Wenn man an Tauchen auf den Kanaren denkt, dann denkt man an Lanzarote oder El Hierro. Vielleicht noch an Fuerteventura oder Teneriffa.

An Gran Canaria denkt dabei kaum jemand: Zu sehr haben die Bettenburgen in Playa del Inglés das Image der gesamten Insel versaut. Zu Recht? DiveInside war zu Besuch auf einer Insel, die manchem Klischee entspricht – und doch ganz anders ist.


Bericht von Linus Geschke

Am Autofenster zieht gerade Playa del Inglés vorbei, auf dem Schild an der Autobahnabfahrt steht "Maspalomas". Wollte man der Insel in diesem Moment Gutes, würde man von Bausünden reden und ein "wenig attraktiv" in den Text einbauen. Andernfalls könnte man das Ensemble aus runtergekommenen Bettenburgen, die in ihrer Form an sozialistische Plattenbauten erinnern, schlicht und einfach "hässlich" nennen. "Abwarten", meint Basenleiter Georg Wolf und zündet sich eine Marlboro an. "Das wird bald besser werden."

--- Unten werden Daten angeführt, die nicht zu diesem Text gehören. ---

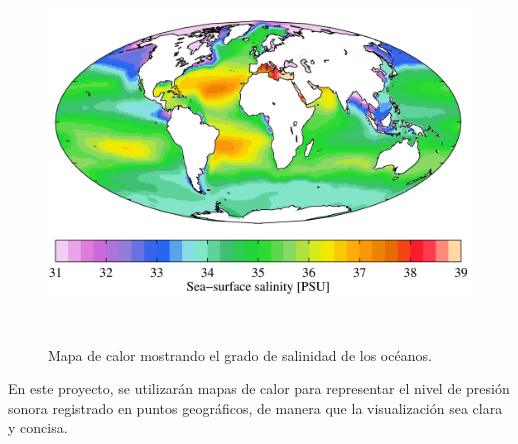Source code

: \begin{figure}[h] \centering
    \includegraphics[height=10cm]{graphs/saltheatmap.png}\caption{Mapa de calor mostrando el grado de salinidad de los océanos.\cite{wikiheatmap}}\label{fig:saltheatmap}
\end{figure}



En este proyecto, se utilizarán mapas de calor para representar el nivel de presión sonora registrado en puntos geográficos, de manera que la visualización sea clara y concisa.

\chapterend{}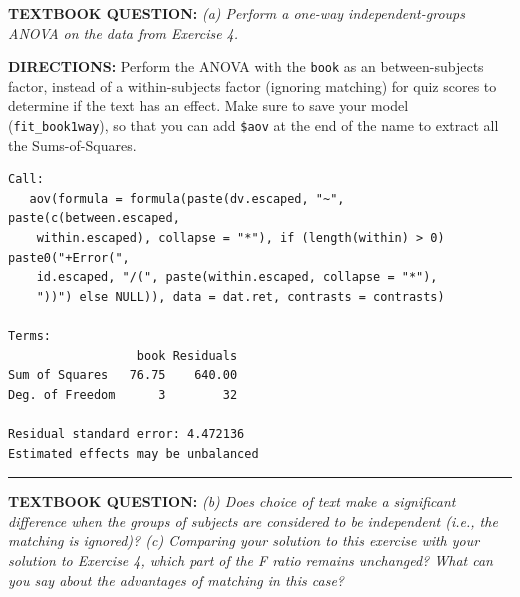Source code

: \documentclass[]{article}
\newenvironment{Shaded}{\begin{snugshade}}{\end{snugshade}}
\newcommand{\KeywordTok}[1]{\textcolor[rgb]{0.13,0.29,0.53}{\textbf{#1}}}
\newcommand{\DataTypeTok}[1]{\textcolor[rgb]{0.13,0.29,0.53}{#1}}
\newcommand{\DecValTok}[1]{\textcolor[rgb]{0.00,0.00,0.81}{#1}}
\newcommand{\StringTok}[1]{\textcolor[rgb]{0.31,0.60,0.02}{#1}}
\newcommand{\CommentTok}[1]{\textcolor[rgb]{0.56,0.35,0.01}{\textit{#1}}}
\newcommand{\OperatorTok}[1]{\textcolor[rgb]{0.81,0.36,0.00}{\textbf{#1}}}
\newcommand{\NormalTok}[1]{#1}
\begin{document}
\textbf{TEXTBOOK QUESTION:} \emph{(a) Perform a one-way
independent-groups ANOVA on the data from Exercise 4.}

\textbf{DIRECTIONS:} Perform the ANOVA with the \texttt{book} as an
between-subjects factor, instead of a within-subjects factor (ignoring
matching) for quiz scores to determine if the text has an effect. Make
sure to save your model (\texttt{fit\_book1way}), so that you can add
\texttt{\$aov} at the end of the name to extract all the
Sums-of-Squares.

\begin{Shaded}
\end{Shaded}

\begin{verbatim}
Call:
   aov(formula = formula(paste(dv.escaped, "~", paste(c(between.escaped, 
    within.escaped), collapse = "*"), if (length(within) > 0) paste0("+Error(", 
    id.escaped, "/(", paste(within.escaped, collapse = "*"), 
    "))") else NULL)), data = dat.ret, contrasts = contrasts)

Terms:
                  book Residuals
Sum of Squares   76.75    640.00
Deg. of Freedom      3        32

Residual standard error: 4.472136
Estimated effects may be unbalanced
\end{verbatim}

\begin{center}\rule{0.5\linewidth}{\linethickness}\end{center}

\textbf{TEXTBOOK QUESTION:} \emph{(b) Does choice of text make a
significant difference when the groups of subjects are considered to be
independent (i.e., the matching is ignored)? (c) Comparing your solution
to this exercise with your solution to Exercise 4, which part of the F
ratio remains unchanged? What can you say about the advantages of
matching in this case?}
\end{document}
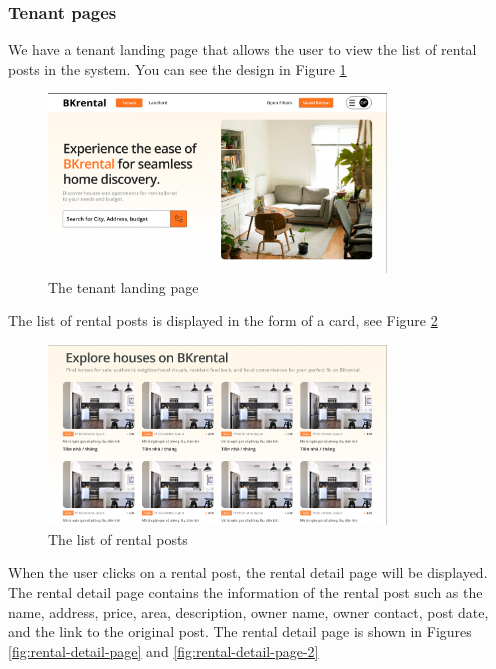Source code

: \subsubsection{Tenant pages}
We have a tenant landing page that allows the user to view the list of rental posts in the system. You can see the design in Figure \ref{fig:tenant-landing-page}

\clearpage
\begin{figure}[ht]
    \centering
    \includegraphics[width=0.8\textwidth]{Images/Mockup/landing_page.png}
    \caption{The tenant landing page}
    \label{fig:tenant-landing-page}
\end{figure}

The list of rental posts is displayed in the form of a card, see Figure \ref{fig:rental-posts}

\begin{figure}[ht]
    \centering
    \includegraphics[width=0.8\textwidth]{Images/Mockup/rental_posts.png}
    \caption{The list of rental posts}
    \label{fig:rental-posts} 
\end{figure}

When the user clicks on a rental post, the rental detail page will be displayed. The rental detail page contains the information of the rental post such as the name, address, price, area, description, owner name, owner contact, post date, and the link to the original post. The rental detail page is shown in Figures \ref{fig:rental-detail-page} and \ref{fig:rental-detail-page-2}

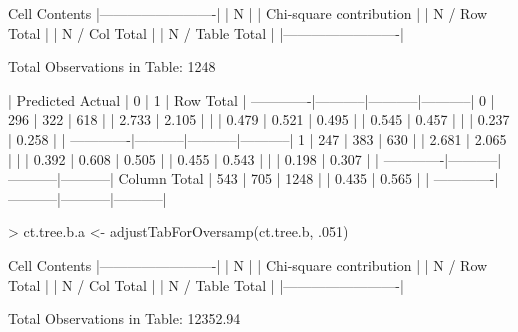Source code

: \documentclass{article}
\begin{document}
\begin{Schunk}
\begin{Soutput}
   Cell Contents
|-------------------------|
|                       N |
| Chi-square contribution |
|           N / Row Total |
|           N / Col Total |
|         N / Table Total |
|-------------------------|

 
Total Observations in Table:  1248 

 
             | Predicted 
      Actual |         0 |         1 | Row Total | 
-------------|-----------|-----------|-----------|
           0 |       296 |       322 |       618 | 
             |     2.733 |     2.105 |           | 
             |     0.479 |     0.521 |     0.495 | 
             |     0.545 |     0.457 |           | 
             |     0.237 |     0.258 |           | 
-------------|-----------|-----------|-----------|
           1 |       247 |       383 |       630 | 
             |     2.681 |     2.065 |           | 
             |     0.392 |     0.608 |     0.505 | 
             |     0.455 |     0.543 |           | 
             |     0.198 |     0.307 |           | 
-------------|-----------|-----------|-----------|
Column Total |       543 |       705 |      1248 | 
             |     0.435 |     0.565 |           | 
-------------|-----------|-----------|-----------|
\end{Soutput}
\begin{Sinput}
> ct.tree.b.a <- adjustTabForOversamp(ct.tree.b, .051)
\end{Sinput}
\begin{Soutput}
   Cell Contents
|-------------------------|
|                       N |
| Chi-square contribution |
|           N / Row Total |
|           N / Col Total |
|         N / Table Total |
|-------------------------|

 
Total Observations in Table:  12352.94 


\end{Soutput}
\end{Schunk}
\end{document}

Zwanzig Minuten später verlässt Georg Wolf die Autobahn und steuert ein kleines Städtchen an, Puerto de Mogán. "Das hier", erzählt er mit stolzerfüllter Stimme, "ist mein Paradies!" Im Verhältnis zu Playa del Inglés ist Wolfs Heimat sicher ein Paradies – und für sich betrachtet auch ein netter Küstenort, der sich an eine Bucht schmiegt und an beiden Seiten von schroff aufragenden Felswänden begrenzt wird. Keine Spur von Menschen, die Sangria bevorzugt aus Eimern trinken, kein "Ballermann-Tourismus", stattdessen verstreut am Hang liegende Häuser, die in einem touristischen Zentrum münden, in dem man kleine Bars, Restaurants und Geschäfte findet. Alles sehr übersichtlich, sehr bunt und mit einem Hafen, der aufgrund seiner Lage sicher zu den schönsten der Kanaren gehört. Von hier aus steuert der 46-Jährige auch die Tauchspots an, die in fünf bis dreißig Minuten Fahrtzeit erreicht werden. Und er kennt sie alle: Woanders auf der Welt mögen die Gäste sagen, sie tauchen bei den Extra Divers. Hier sagen sie, sie tauchen mit Georg Wolf, der zufälliger Weise den Extra Divers angeschlossen ist. Über 11.000 Tauchgänge hat Wolf in den Waden, rund 8.500 davon hat er auf den Kanaren gemacht – es gibt hier keine Felsformation und keine Unterwasserschlucht, die er nicht kennt.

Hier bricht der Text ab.